How the brain switches between daydreaming and reality

How the brain switches between daydreaming and reality

How the brain switches between daydreaming and reality

When we daydream, we must be able to snap back to attention at a moment's notice. Researchers at Boston Children's Hospital uncovered how our brains can do things like react to a question when we're daydreaming: firing activity in part of the brain called the dentate gyrus keeps us focused on what's happening in our environment. And the team found that the same neural activity also helps with forming memories. The findings were published in Nature on March 13, 2024.

It's known that during sleep or periods of daydreaming, our brains replay past events in a form of synchronized activity known as the "sharp-wave ripple." This enables us to consolidate our memories.

Analyzing data from a mouse model, Farrell and colleagues from the laboratory of Ivan Soltesz, PhD, at Stanford University began exploring another, little-known neuronal activity pattern: synchronized spikes of firing in the dentate gyrus, part of the hippocampus. These spikes, they found, occur when an "offline" brain is aroused. They may help us quickly process new information and orient ourselves to what's happening in our environment.

But dentate spikes also seem to promote associative memory -; in which a sensory stimulus (say, a series of loud beeps) is stored as a memory, so that we come to associate the noise with a smoke alarm going off and the possible need to evacuate.

Sharp-wave ripples and dentate spikes may have complementary roles, Farrell says. "The brain is toggling through these two states."

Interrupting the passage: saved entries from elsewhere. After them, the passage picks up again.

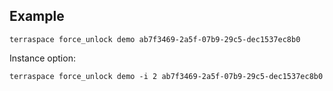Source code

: ## Example

    terraspace force_unlock demo ab7f3469-2a5f-07b9-29c5-dec1537ec8b0

Instance option:

    terraspace force_unlock demo -i 2 ab7f3469-2a5f-07b9-29c5-dec1537ec8b0
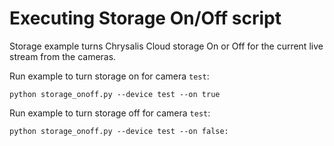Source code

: # Executing Storage On/Off script

Storage example turns Chrysalis Cloud storage On or Off for the current live stream from the cameras.

Run example to turn storage on for camera `test`:

	python storage_onoff.py --device test --on true

Run example to turn storage off for camera `test`:

	python storage_onoff.py --device test --on false:
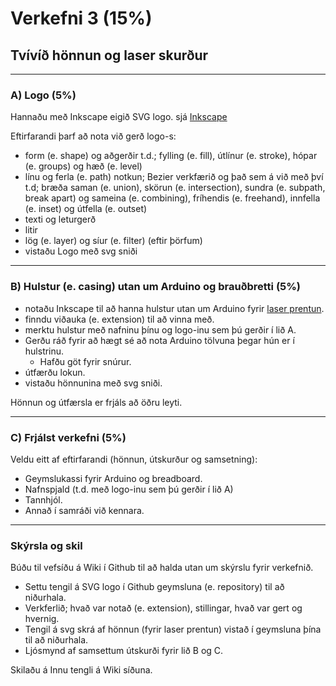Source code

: # Verkefni 3 (15%)

## Tvívíð hönnun og laser skurður

---

### A) Logo (5%)

Hannaðu með Inkscape eigið SVG logo. sjá [Inkscape](https://github.com/VESM1VS/V21-1/wiki/Inkscape)

Eftirfarandi þarf að nota við gerð logo-s:

* form (e. shape) og aðgerðir t.d.; fylling (e. fill), útlínur (e. stroke), hópar (e. groups) og hæð (e. level)
* línu og ferla (e. path) notkun; Bezier verkfærið og það sem á við með því t.d; bræða saman (e. union), skörun (e. intersection), sundra (e. subpath, break apart) og sameina (e. combining), fríhendis (e. freehand), innfella (e. inset) og útfella (e. outset)
* texti og leturgerð
* litir
* lög (e. layer) og síur (e. filter) (eftir þörfum)
* vistaðu Logo með svg sniði

---

### B) Hulstur (e. casing) utan um Arduino og brauðbretti (5%)

* notaðu Inkscape til að hanna hulstur utan um Arduino fyrir [laser prentun](https://github.com/VESM1VS/V21-1/wiki/Laserprentun).
* finndu viðauka (e. extension) til að vinna með.
* merktu hulstur með nafninu þínu og logo-inu sem þú gerðir í lið A.
* Gerðu ráð fyrir að hægt sé að nota Arduino tölvuna þegar hún er í hulstrinu.
  * Hafðu göt fyrir snúrur.
* útfærðu lokun.
* vistaðu hönnunina með svg sniði.

Hönnun og útfærsla er frjáls að öðru leyti.

---

### C) Frjálst verkefni (5%)

Veldu eitt af eftirfarandi (hönnun, útskurður og samsetning):

* Geymslukassi fyrir Arduino og breadboard.
* Nafnspjald (t.d. með logo-inu sem þú gerðir í lið A)
* Tannhjól.
* Annað í samráði við kennara.

---

### Skýrsla og skil

Búðu til vefsíðu á Wiki í Github til að halda utan um skýrslu fyrir verkefnið.

* Settu tengil á SVG logo í Github geymsluna (e. repository) til að niðurhala.
* Verkferlið; hvað var notað (e. extension), stillingar, hvað var gert og hvernig.
* Tengil á svg skrá af hönnun (fyrir laser prentun) vistað í geymsluna þína til að niðurhala.
* Ljósmynd af samsettum útskurði fyrir lið B og C.

Skilaðu á Innu tengli á Wiki síðuna.
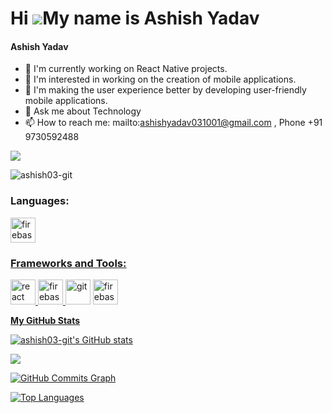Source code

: # Hi ![](https://user-images.githubusercontent.com/18350557/176309783-0785949b-9127-417c-8b55-ab5a4333674e.gif)My name is Ashish Yadav

<h4>Ashish Yadav</h4>

- 🔭 I'm currently working on React Native projects.
- 🌱 I'm interested in working on the creation of mobile applications.
- 👯 I'm making the user experience better by developing user-friendly mobile applications.
- 💬 Ask me about Technology
- 📫 How to reach me: mailto:ashishyadav031001@gmail.com , Phone +91 9730592488

<a href="https://www.github.com/ashish03-git" target="_blank" rel="noreferrer"><img
src="https://img.shields.io/github/followers/ashish03-git?logo=github&style=for-the-badge&color=0891b2&labelColor=1c1917" /></a>

<p align="left"> <img src="https://komarev.com/ghpvc/?username=ashish03-git&label=Profile%20views&color=0e75b6&style=flat" alt="ashish03-git" /> </p>

<h3 align="left">Languages:</h3>
<p align="left"> <a href="https://firebase.google.com/" target="_blank" rel="noreferrer"> <img src="https://upload.wikimedia.org/wikipedia/commons/thumb/9/99/Unofficial_JavaScript_logo_2.svg/2048px-Unofficial_JavaScript_logo_2.svg.png" alt="firebase" width="40" height="40"/> </p>

<h3 align="left">Frameworks and Tools:</h3>
<p align="left">
</a>
<a href="https://reactjs.org/" target="_blank" rel="noreferrer"> <img src="https://upload.wikimedia.org/wikipedia/commons/thumb/a/a7/React-icon.svg/2300px-React-icon.svg.png" alt="react" width="40" height="40"/> </a>
<a href="https://firebase.google.com/" target="_blank" rel="noreferrer"> <img src="https://upload.wikimedia.org/wikipedia/commons/thumb/9/99/Unofficial_JavaScript_logo_2.svg/2048px-Unofficial_JavaScript_logo_2.svg.png" alt="firebase" width="40" height="40"/>  <a href="https://git-scm.com/" target="_blank" rel="noreferrer"> <img src="https://img.icons8.com/nolan/512/github.png" alt="git" width="40" height="40"/></a>
<a href="https://firebase.google.com/" target="_blank" rel="noreferrer"> <img src="https://firebase.google.com/static/downloads/brand-guidelines/SVG/logo-vertical.svg" alt="firebase" width="40" height="40"/>  </p>



<b>My GitHub Stats</b>

<a href="http://www.github.com/ashish03-git"><img src="https://github-readme-stats.vercel.app/api?username=ashish03-git&show_icons=true&hide=&count_private=true&title_color=22c55e&text_color=ffffff&icon_color=0891b2&bg_color=1c1917&hide_border=true&show_icons=true" alt="ashish03-git's GitHub stats" /></a>

<a href="http://www.github.com/ashish03-git"><img src="https://github-readme-streak-stats.herokuapp.com/?user=ashish03-git&stroke=ffffff&background=1c1917&ring=22c55e&fire=22c55e&currStreakNum=ffffff&currStreakLabel=22c55e&sideNums=ffffff&sideLabels=ffffff&dates=ffffff&hide_border=true" /></a>

<a href="http://www.github.com/ashish03-git"><img src="https://github-readme-activity-graph.cyclic.app/graph?username=ashish03-git&bg_color=1c1917&color=ffffff&line=0891b2&point=ffffff&area_color=1c1917&area=true&hide_border=true&custom_title=GitHub%20Commits%20Graph" alt="GitHub Commits Graph" /></a>

<a href="https://github.com/ashish03-git" align="left"><img src="https://github-readme-stats.vercel.app/api/top-langs/?username=ashish03-git&langs_count=10&title_color=22c55e&text_color=ffffff&icon_color=0891b2&bg_color=1c1917&hide_border=true&locale=en&custom_title=Top%20%Languages" alt="Top Languages" /></a>
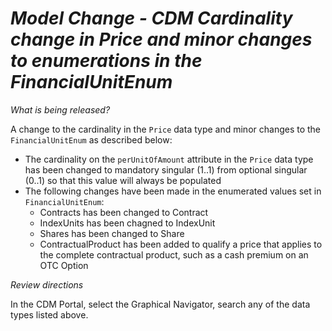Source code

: # *Model Change - CDM Cardinality change in Price and minor changes to enumerations in the FinancialUnitEnum*

_What is being released?_

A change to the cardinality in the `Price` data type and minor changes to the `FinancialUnitEnum` as described below:

 - The cardinality on the `perUnitOfAmount` attribute in the `Price` data type has been changed to mandatory singular (1..1) from optional singular (0..1) so that this value will always be populated
 - The following changes have been made in the enumerated values set in `FinancialUnitEnum`:
    - Contracts has been changed to Contract
    - IndexUnits has been chagned to IndexUnit
    - Shares has been changed to Share
    - ContractualProduct has been added to qualify a price that applies to the complete contractual product, such as a cash premium on an OTC Option

_Review directions_

In the CDM Portal, select the Graphical Navigator, search any of the data types listed above.
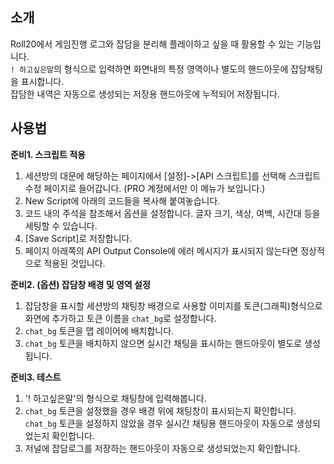 ## 소개
    
Roll20에서 게임진행 로그와 잡담을 분리해 플레이하고 싶을 때 활용할 수 있는 기능입니다.  
`! 하고싶은말`의 형식으로 입력하면 화면내의 특정 영역이나 별도의 핸드아웃에 잡담채팅을 표시합니다.  
잡담한 내역은 자동으로 생성되는 저장용 핸드아웃에 누적되어 저장됩니다.
	
## 사용법
	
**준비1. 스크립트 적용**
1. 세션방의 대문에 해당하는 페이지에서 [설정]->[API 스크립트]를 선택해 스크립트 수정 페이지로 들어갑니다. (PRO 계정에서만 이 메뉴가 보입니다.)
2. New Script에 아래의 코드들을 복사해 붙여놓습니다.
3. 코드 내의 주석을 참조해서 옵션을 설정합니다. 글자 크기, 색상, 여백, 시간대 등을 세팅할 수 있습니다.
4. [Save Script]로 저장합니다. 
5. 페이지 아래쪽의 API Output Console에 에러 메시지가 표시되지 않는다면 정상적으로 적용된 것입니다.
	
**준비2. (옵션) 잡담창 배경 및 영역 설정**
1. 잡담창을 표시할 세션방의 채팅창 배경으로 사용할 이미지를 토큰(그래픽)형식으로 화면에 추가하고 토큰 이름을 `chat_bg`로 설정합니다.
2. `chat_bg` 토큰을 맵 레이어에 배치합니다.
3. `chat_bg` 토큰을 배치하지 않으면 실시간 채팅을 표시하는 핸드아웃이 별도로 생성됩니다.
	
**준비3. 테스트**
1. '! 하고싶은말'의 형식으로 채팅창에 입력해봅니다.
2. `chat_bg` 토큰을 설정했을 경우 배경 위에 채팅창이 표시되는지 확인합니다.  
   `chat_bg` 토큰을 설정하지 않았을 경우 실시간 채팅용 핸드아웃이 자동으로 생성되었는지 확인합니다.
3. 저널에 잡담로그를 저장하는 핸드아웃이 자동으로 생성되었는지 확인합니다.
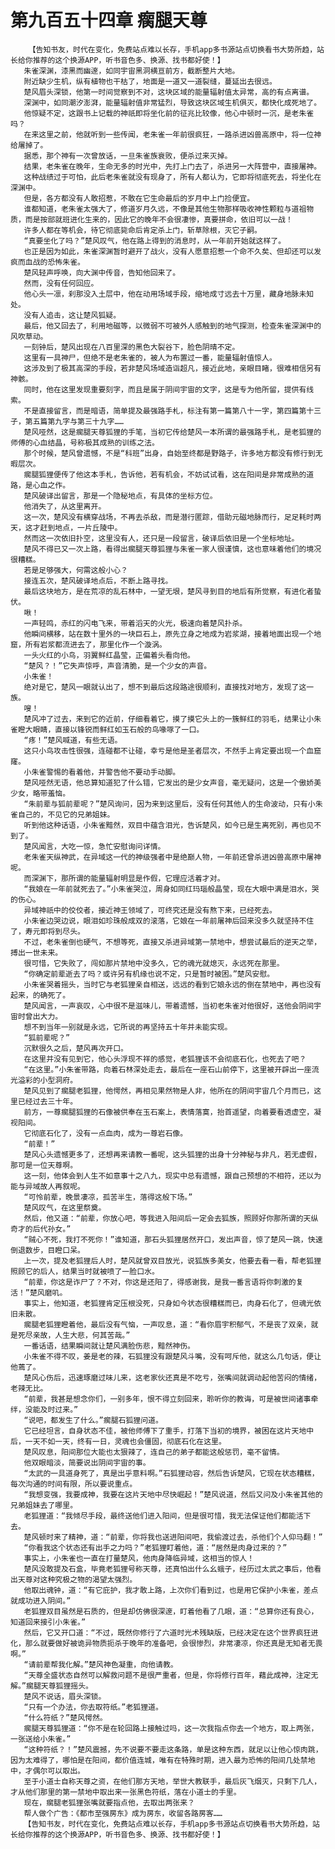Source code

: # 第九百五十四章 瘸腿天尊
        【告知书友，时代在变化，免费站点难以长存，手机app多书源站点切换看书大势所趋，站长给你推荐的这个换源APP，听书音色多、换源、找书都好使！】
       朱雀深渊，漆黑而幽邃，如同宇宙黑洞横亘前方，截断整片大地。
       附近缺少生机，纵有植物也干枯了，地面是一道又一道裂缝，蔓延出去很远。
       楚风眉头深锁，他第一时间觉察到不对，这块区域的能量辐射值太异常，高的有点离谱。
       深渊中，如同潮汐澎湃，能量辐射值非常猛烈，导致这块区域生机俱灭，都快化成死地了。
       他惊疑不定，这跟书上记载的神祇即将坐化前的征兆比较像，他心中顿时一沉，是老朱雀吗？
       在来这里之前，他就听到一些传闻，老朱雀一年前很疯狂，一路杀进凶兽高原中，将一位神给屠掉了。
       据悉，那个神有一次曾放话，一旦朱雀族衰败，便杀过来灭掉。
       结果，老朱雀在晚年，生命无多的时光中，先打上门去了，杀进另一大阵营中，直接屠神。
       这种战绩过于可怕，此后老朱雀就没有现身了，所有人都认为，它即将彻底死去，将坐化在深渊中。
       但是，各方都没有人敢招惹，不敢在它生命最后的岁月中上门捡便宜。
       谁都知道，老朱雀太强大了，修道岁月久远，不像是其他生物那样吸收神性颗粒与道祖物质，而是按部就班进化生来的，因此它的晚年不会很凄惨，真要拼命，依旧可以一战！
       许多人都在等机会，待它彻底毙命后肯定杀上门，斩草除根，灭它子嗣。
       “真要坐化了吗？”楚风叹气，他在路上得到的消息时，从一年前开始就这样了。
       也正是因为如此，朱雀深渊暂时避开了战火，没有人愿意招惹一个命不久矣、但却还可以发疯而血战的恐怖朱雀。
       楚风轻声呼唤，向大渊中传音，告知他回来了。
       然而，没有任何回应。
       他心头一凛，刹那没入土层中，他在动用场域手段，缩地成寸远去十万里，藏身地脉未知处。
       没有人追击，这让楚风狐疑。
       最后，他又回去了，利用地磁等，以微弱不可被外人感触到的地气探测，检查朱雀深渊中的风吹草动。
       一刻钟后，楚风出现在八百里深的黑色大裂谷下，脸色阴晴不定。
       这里有一具神尸，但绝不是老朱雀的，被人为布置过一番，能量辐射值惊人。
       这涉及到了极其高深的手段，若非楚风场域造诣超凡，接近此地，亲眼目睹，很难相信另有神骸。
       同时，他在这里发现重要刻字，而且是属于阴间宇宙的文字，这是专为他所留，提供有线索。
       不是直接留言，而是暗语，简单提及最强路手札，标注有第一篇第八十一字，第四篇第十三子，第五篇第九字与第三十九字……
       楚风哑然，这是瘸腿天尊狐狸的手笔，当初它传给楚风一本所谓的最强路手札，是老狐狸的师傅的心血结晶，号称极其成熟的训练之法。
       那个时候，楚风曾遗憾，不是“科班”出身，自始至终都是野路子，许多地方都没有修行到无暇层次。
       瘸腿狐狸便传了他这本手札，告诉他，若有机会，不妨试试看，这在阳间是非常成熟的道路，是心血之作。
       楚风破译出留言，那是一个隐秘地点，有具体的坐标方位。
       他消失了，从这里离开。
       这一次，楚风没有横穿战场，不再去杀敌，而是潜行匿踪，借助元磁地脉而行，足足耗时两天，这才赶到地点，一片丘陵中。
       然而这一次依旧扑空，这里没有人，还只是一段留言，破译后依旧是一个坐标地址。
       楚风不得已又一次上路，看得出瘸腿天尊狐狸与朱雀一家人很谨慎，这也意味着他们的境况很糟糕。
       若是足够强大，何需这般小心？
       接连五次，楚风破译地点后，不断上路寻找。
       最后这块地方，是在荒凉的乱石林中，一望无垠，楚风寻到目的地后有所觉察，有进化者蛰伏。
       啾！
       一声轻鸣，赤红的闪电飞来，带着滔天的火光，极速向着楚风扑杀。
       他瞬间横移，站在数十里外的一块巨石上，原先立身之地成为岩浆湖，接着地面出现一个地窟，所有岩浆都流进去了，那里化作一个漩涡。
       一头火红的小鸟，羽翼鲜红晶莹，正偏着头看向他。
       “楚风？！”它失声惊呼，声音清脆，是一个少女的声音。
       小朱雀！
       绝对是它，楚风一眼就认出了，想不到最后这段路途很顺利，直接找对地方，发现了这一族。
       嗖！
       楚风冲了过去，来到它的近前，仔细看着它，摸了摸它头上的一簇鲜红的羽毛，结果让小朱雀瞪大眼睛，直接以锋锐而鲜红如玉石般的鸟喙啄了一口。
       “疼！”楚风喊道，有些无语。
       这只小鸟攻击性很强，连碰都不让碰，幸亏是他是圣者层次，不然手上肯定要出现一个血窟窿。
       小朱雀警惕的看着他，并警告他不要动手动脚。
       楚风哑然无语，他总算知道犯了什么错，它发出的是少女声音，毫无疑问，这是一个傲娇美少女，略带羞恼。
       “朱前辈与狐前辈呢？”楚风询问，因为来到这里后，没有任何其他人的生命波动，只有小朱雀自己的，不见它的兄弟姐妹。
       听到他这种话语，小朱雀黯然，双目中蕴含泪光，告诉楚风，如今已是生离死别，再也见不到了。
       楚风闻言，大吃一惊，急忙安慰询问详情。
       老朱雀天纵神武，在异域这一代的神级强者中是绝巅人物，一年前还曾杀进凶兽高原中屠神呢。
       而深渊下，那所谓的能量辐射明显是作假，它理应活着才对。
       “我娘在一年前就死去了。”小朱雀哭泣，周身如同红玛瑙般晶莹，现在大眼中满是泪水，哭的伤心。
       异域神祇中的佼佼者，接近神王领域了，可终究还是没有熬下来，已经死去。
       小朱雀边哭边说，眼泪如珍珠般成双的滚落，它娘在一年前屠神后回来没多久就坚持不住了，寿元即将到尽头。
       不过，老朱雀倒也硬气，不想等死，直接又杀进异域第一禁地中，想尝试最后的逆天之举，搏出一世未来。
       很可惜，它失败了，闯如那片禁地中没多久，它的魂光就熄灭，永远死在那里。
       “你确定前辈逝去了吗？或许另有机缘也说不定，只是暂时被困。”楚风安慰。
       小朱雀哭着摇头，当时它与老狐狸亲自相送，远远的看到它娘永远的倒在禁地中，再也没有起来，的确死了。
       楚风闻言，一声哀叹，心中很不是滋味儿，带着遗憾，当初老朱雀对他很好，送他会阴间宇宙时曾出大力。
       想不到当年一别就是永远，它所说的再坚持五十年并未能实现。
       “狐前辈呢？”
       沉默很久之后，楚风再次开口。
       在这里并没有见到它，他心头浮现不祥的感觉，老狐狸该不会彻底石化，也死去了吧？
       “在这里。”小朱雀带路，向着石林深处走去，最后在一座石山前停下，这里被开辟出一座流光溢彩的小型洞府。
       楚风见到了瘸腿老狐狸，他愕然，再相见果然物是人非，他所在的阴间宇宙几个月而已，这里已经过去三十年。
       前方，一尊瘸腿狐狸的石像被供奉在玉石案上，表情落寞，抬首遥望，向着要看透虚空，凝视阳间。
       它彻底石化了，没有一点血肉，成为一尊岩石像。
       “前辈！”
       楚风心头遗憾更多了，还想再来请教一番呢，这头狐狸的出身十分神秘与非凡，若无虚假，那可是一位天尊啊。
       这一刻，他体会到人生不如意事十之八九，现实中总有遗憾，跟自己预想的不相符，还以为能与异域故人再叙呢。
       “可怜前辈，晚景凄凉，孤苦半生，落得这般下场。”
       楚风叹气，在这里祭奠。
       然后，他又道：“前辈，你放心吧，等我进入阳间后一定会去狐族，照顾好你那所谓的天纵奇才的后代孙女。”
       “贼心不死，我打不死你！”谁知道，那石头狐狸居然开口，发出声音，惊了楚风一跳，快速倒退数步，目瞪口呆。
       上一次，提及老狐狸后人时，楚风就曾双目放光，说狐族多美女，他要去看一看，帮老狐狸照顾它的后人，结果当时就被喷了一脸口水。
       “前辈，你这是诈尸了？不对，你这是还阳了，得感谢我，是我一番言语将你刺激的复活！”楚风磨叽。
       事实上，他知道，老狐狸肯定压根没死，只身如今状态很糟糕而已，肉身石化了，但魂光依旧未散。
       瘸腿老狐狸瞪着他，最后没有气恼，一声叹息，道：“看你眉宇积郁气，不是丧了双亲，就是死尽亲故，人生大悲，何其苦哉。”
       一番话语，结果瞬间就让楚风满脸伤悲，黯然神伤。
       小朱雀不得不叹，姜是老的辣，石狐狸没有跟楚风斗嘴，没有呵斥他，就这么几句话，便让他蔫了。
       楚风心伤后，迅速琢磨过味儿来，这老家伙还真是不吃亏，张嘴间就调动起他苦闷的情绪，老辣无比。
       “前辈，我甚是想念你们，一别多年，恨不得立刻回来，聆听你的教诲，可是被世间诸事牵绊，没能及时过来。”
       “说吧，都发生了什么。”瘸腿石狐狸问道。
       它已经坦言，自身状态不佳，被他师傅下了重手，打落下当初的境界，被困在这片天地中后，一天不如一天，终有一日，灵魂也会僵固，彻底石化在这里。
       楚风叹息，阳间那位大能也太狠辣了，连自己的弟子都能这般惩罚，毫不留情。
       他双眼暗淡，简要说出阴间宇宙的事。
       “太武的一具道身死了，真是出乎意料啊。”石狐狸动容，然后告诉楚风，它现在状态糟糕，每次沟通的时间有限，所以要说重点。
       “我想变强，我要成神，我要在这片天地中尽快崛起！”楚风说道，然后又问及小朱雀其他的兄弟姐妹去了哪里。
       老狐狸道：“我倾尽手段，最终送他们进入阳间，但是很可惜，我无法保证他们都能活下去。
       楚风顿时来了精神，道：“前辈，你将我也送进阳间吧，我偷渡过去，杀他们个人仰马翻！”
       “你看我这个状态还有出手之力吗？”老狐狸盯着他，道：“居然是肉身过来的？”
       事实上，小朱雀也一直在打量楚风，他肉身降临异域，这相当的惊人！
       楚风没敢提及石盒，毕竟老狐狸号称天尊，还真怕出什么幺蛾子，经历过太武之事后，他看出天尊对这种究极之物的渴望太强烈。
       他取出魂钟，道：“有它庇护，我才敢上路，上次你们看到过，也是用它保护小朱雀，差点就成功进入阴间。”
       老狐狸双目虽然是石质的，但是却仿佛很深邃，盯着他看了几眼，道：“总算你还有良心，知道回来接引小朱雀。”
       然后，它又开口道：“不过，既然你修行了六道时光术残缺版，已经决定在这个世界疯狂进化，那么就要做好被诡异物质扼杀于晚年的准备吧，会很惨烈，非常凄凉，你还真是无知者无畏啊。”
       “请前辈帮我化解。”楚风神色凝重，向他请教。
       “天尊全盛状态自然可以解救问题不是很严重者，但是，你将修行百年，藉此成神，注定无解。”瘸腿天尊狐狸摇头。
       楚风不说话，眉头深锁。
       “只有一个办法，你去取符纸。”老狐狸道。
       “什么符纸？”楚风愕然。
       瘸腿天尊狐狸道：“你不是在轮回路上接触过吗，这一次我指点你去一个地方，取上两张，一张送给小朱雀。”
       “这种符纸？！”楚风震撼，先不说要不要走这条路，单是这种东西，就足以让他心惊肉跳，因为太难得了，哪怕是在阳间，都价值连城，唯有在特殊时期，进入最为恐怖的阳间几处禁地中，才偶尔可以取出。
       至于小道士自称天尊之资，在他们那方天地，举世大教联手，最后灰飞烟灭，只剩下几人，才从他们那里的第一禁地中取出来一张黑色符纸，落在小道士的手里。
       现在，瘸腿老狐狸张嘴就要指点他，去取出两张来？
       帮人做个广告：《都市至强房东》成为房东，收留各路房客……
       【告知书友，时代在变化，免费站点难以长存，手机app多书源站点切换看书大势所趋，站长给你推荐的这个换源APP，听书音色多、换源、找书都好使！】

This new knowledge about dentate spikes could open windows into some neuropsychiatric disorders. Perhaps dentate spikes affect attention and arousal in people with attention-deficit/hyperactivity disorder or post-traumatic stress disorder. Or maybe they are altered in Alzheimer's disease, disrupting formation of new memories.

Farrell is most interested in epilepsy, which is marked by synchronized spikes of excessive neuron firing. He plans to investigate the role of dentate spikes by better understanding their basic mechanisms and then manipulating the neural networks that control dentate spikes in the brains of epileptic mice. He also hopes to extend the study to children with epilepsy, in collaboration with clinicians at Boston Children's.

"In people with epilepsy, the synchronous activity during dentate spikes could tip the brain into a pathological state," Farrell speculates. "The dentate spikes add an extra push to the system."